Dies fängt an mit dem Aufbau eines zunächst noch einfachen Benutzerservices, mit der Aufstellung eines Schulungsplans und der Ausarbeitung von Schulungseinheiten zur Systemschulung.

Schwieriger wird es, wenn festgestellt wird, daß mit den reinen Bedienkenntnissen die Nutzung des Systems noch nicht gegeben ist. Es müssen zusätzliche Schulungsunterlagen erarbeitet werden in Form von Handlungsanleitungen, die für die Teilnehmer an der Bürokommunikation Nutzungsregeln und Vorschläge für Benutzer des Systems bereithält.
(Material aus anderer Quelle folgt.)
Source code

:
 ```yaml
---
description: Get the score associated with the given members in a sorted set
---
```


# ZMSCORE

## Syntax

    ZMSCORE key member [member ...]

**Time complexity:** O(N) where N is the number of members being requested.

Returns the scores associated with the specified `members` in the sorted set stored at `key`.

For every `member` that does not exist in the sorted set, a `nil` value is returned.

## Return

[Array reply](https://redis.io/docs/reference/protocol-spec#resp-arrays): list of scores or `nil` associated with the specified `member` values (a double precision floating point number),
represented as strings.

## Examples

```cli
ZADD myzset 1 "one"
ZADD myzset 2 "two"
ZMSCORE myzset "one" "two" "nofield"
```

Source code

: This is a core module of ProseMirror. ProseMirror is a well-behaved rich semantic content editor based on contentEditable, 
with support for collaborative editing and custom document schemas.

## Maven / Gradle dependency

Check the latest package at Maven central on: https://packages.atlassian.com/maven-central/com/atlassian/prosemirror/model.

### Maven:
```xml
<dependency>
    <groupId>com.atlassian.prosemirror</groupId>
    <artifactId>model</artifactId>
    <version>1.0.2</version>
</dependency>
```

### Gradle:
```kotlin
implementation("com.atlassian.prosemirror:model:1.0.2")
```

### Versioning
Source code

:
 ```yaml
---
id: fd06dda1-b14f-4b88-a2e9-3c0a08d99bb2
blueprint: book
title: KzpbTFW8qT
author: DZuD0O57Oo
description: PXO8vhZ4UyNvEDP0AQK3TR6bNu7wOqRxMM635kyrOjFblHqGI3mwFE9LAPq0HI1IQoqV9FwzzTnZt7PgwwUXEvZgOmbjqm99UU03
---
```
Ein ineinandergreifendes System von Schulung, Betreuung und Nachschulung muß einsetzen, um Bürokommunikation zum Erfolg zu führen.

Wenn Bürokommunikation nunmehr nach und nach technisch so möglich wird, wie wir es uns wünschen, werden diese Probleme, die vielleicht zunächst überzogen anmuten, überall aufbrechen.

Die beiden oben genannten Projekte, die mit Förderung des BMFT durchgeführt werden, sollen unter anderem dazu dienen, frühzeitig hierzu Erkenntnisse zu sammeln, Erfahrungen zusammenzustellen und anderen Unternehmen Beispiel zu geben.

*Dr. Klaus Richter ist Geschäftsbereichsleiter Informationsverarbeitung, Scientific Consulting, Dr. Schulte-Hillen BDK, Köln.

Der Vortrag wurde auf dem Online-Kongreß im Februar in Hamburg gehalten.